The interviews in Billed-Magazin contain statements from several among the early settlers on Koshkonong Prairie and the neighborhood of Stoughton which give evidence of the part that “America-letters” played in their emigration. On page 123 occurs a statement of Gaute Ingbrigtson (Gulliksrud) who came from Tin in Telemarken in 1843 and became one of the earliest pioneers of Dunkirk Township in Dane County. He says: “Two of my uncles and a brother emigrated in 1839. I, however, remained at home with my father who was a farmer in the Parish of Tin. But then letters came with good news from America, and my relatives as well as other acquaintances on this side of the ocean were encouraged to emigrate. From this it came about that I and many others in my native district prepared for leaving in the spring of 1843. The party numbered about one hundred and twenty. …”
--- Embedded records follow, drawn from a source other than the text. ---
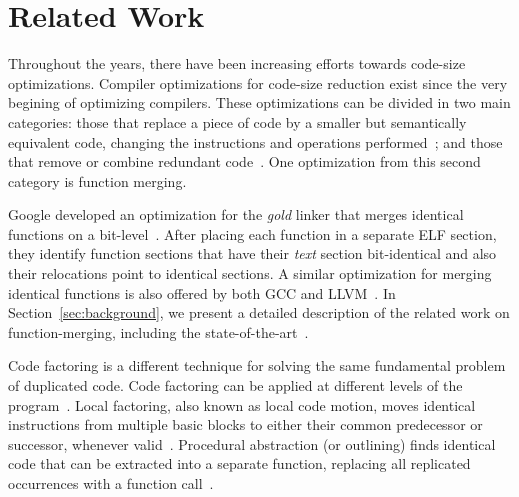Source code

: \vspace{-2ex}
\section{Related Work}

Throughout the years, there have been increasing efforts towards code-size
optimizations.
Compiler optimizations for code-size reduction exist since the very begining
of optimizing compilers.
These optimizations can be divided in two main categories:
those that replace a piece of code by a smaller but semantically equivalent code,
changing the instructions and operations performed~\cite{massalin87,tanenbaum82};
and those that remove or combine redundant code~\cite{cocke70,knoop94,ernst97,
                                              cooper99,debray00,chen03,loki04}.
One optimization from this second category is function
merging.

Google developed an optimization for the \textit{gold} linker that merges
identical functions on a bit-level~\cite{tallam10,kwan12}.
After placing each function in a separate ELF section, they identify function
sections that have their \textit{text} section bit-identical and also their
relocations point to identical sections.
A similar optimization for merging identical functions %
is also offered by both GCC and LLVM~\cite{llvm-fm,livska14}.
In Section~\ref{sec:background}, we present a detailed description of the
related work on function-merging, including the state-of-the-art~\cite{edler14}.



Code factoring is a different technique for solving the same fundamental problem
of duplicated code.
Code factoring can be applied at different levels of the program~\cite{loki04}.
Local factoring, also known as local code motion, moves identical instructions
from multiple basic blocks to either their common predecessor or successor,
whenever valid~\cite{knoop94,briggs94,loki04}.
Procedural abstraction (or outlining) finds identical code
that can be extracted into a separate function, replacing all replicated
occurrences with a function call~\cite{loki04,dreweke07}.


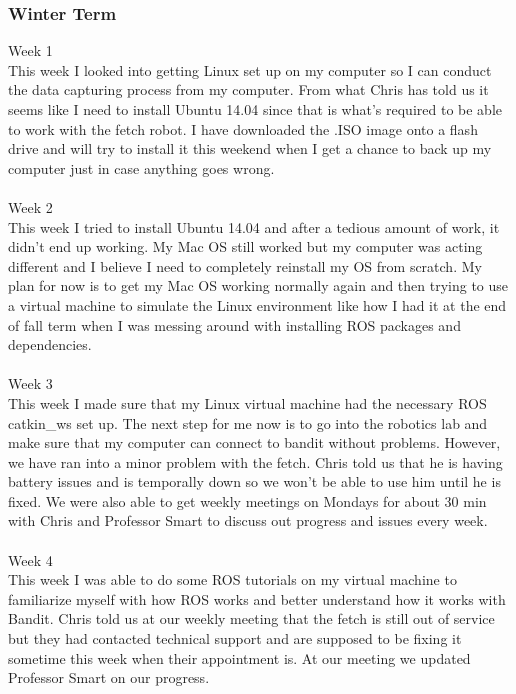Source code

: \documentclass[draftclsnofoot, onecolumn, 10pt, compsoc]{IEEEtran}
\begin{document}
  \subsubsection{Winter Term}
  Week 1 \\
\indent This week I looked into getting Linux set up on my computer so I can conduct the data capturing process from my computer. From what Chris has told us it seems like I need to install Ubuntu 14.04 since that is what's required to be able to work with the fetch robot. I have downloaded the .ISO image onto a flash drive and will try to install it this weekend when I get a chance to back up my computer just in case anything goes wrong.\\\\
  Week 2 \\
\indent This week I tried to install Ubuntu 14.04 and after a tedious amount of work, it didn't end up working. My Mac OS still worked but my computer was acting different and I believe I need to completely reinstall my OS from scratch. My plan for now is to get my Mac OS working normally again and then trying to use a virtual machine to simulate the Linux environment like how I had it at the end of fall term when I was messing around with installing ROS packages and dependencies.\\\\
  Week 3 \\
\indent This week I made sure that my Linux virtual machine had the necessary ROS catkin\_ws set up. The next step for me now is to go into the robotics lab and make sure that my computer can connect to bandit without problems. However, we have ran into a minor problem with the fetch. Chris told us that he is having battery issues and is temporally down so we won't be able to use him until he is fixed. We were also able to get weekly meetings on Mondays for about 30 min with Chris and Professor Smart to discuss out progress and issues every week. \\\\
  Week 4 \\
\indent This week I was able to do some ROS tutorials on my virtual machine to familiarize myself with how ROS works and better understand how it works with Bandit. Chris told us at our weekly meeting that the fetch is still out of service but they had contacted technical support and are supposed to be fixing it sometime this week when their appointment is. At our meeting we updated Professor Smart on our progress. \\\\
\end{document}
We have already had occasion to refer to a letter received by Ole Menes of Stoughton in 1845. Ingbrigt Helle came from Kragerö in 1845 and settled in the Town of Dunn. The ship he came on brought one hundred and forty immigrants and he mentions the fact that many had been induced to emigrate by letters from America, and he writes: “Such letters from America urging emigration was, as far as I can see, the thing that brought the majority of emigrants to bid farewell to Norway.” Ole Knudson Dyrland, who emigrated from Siljord, Telemarken, in 1843, and became one of the earliest white settlers in Dunn Township, Dane County, testifying to the same fact, mentions Ole Knudson Trovatten as one who, through letters, exerted considerable influence upon emigration in Telemarken (page 218, Billed-Magazin, 1870). We shall meet Trovatten again below as a pioneer in the Town of Cottage Grove in the same county. The editor of Billed-Magazin writes of Trovatten elsewhere, page 283, after giving a brief sketch of his life: “he settled on Koshkonong and wrote therefrom many letters to his numerous friends in his native country in which he, with much eloquence, made his countrymen acquainted with the glories of America, and there is no doubt that Trovatten in a large measure gave the impulse to the rapid development of emigration in the region of Telemarken.”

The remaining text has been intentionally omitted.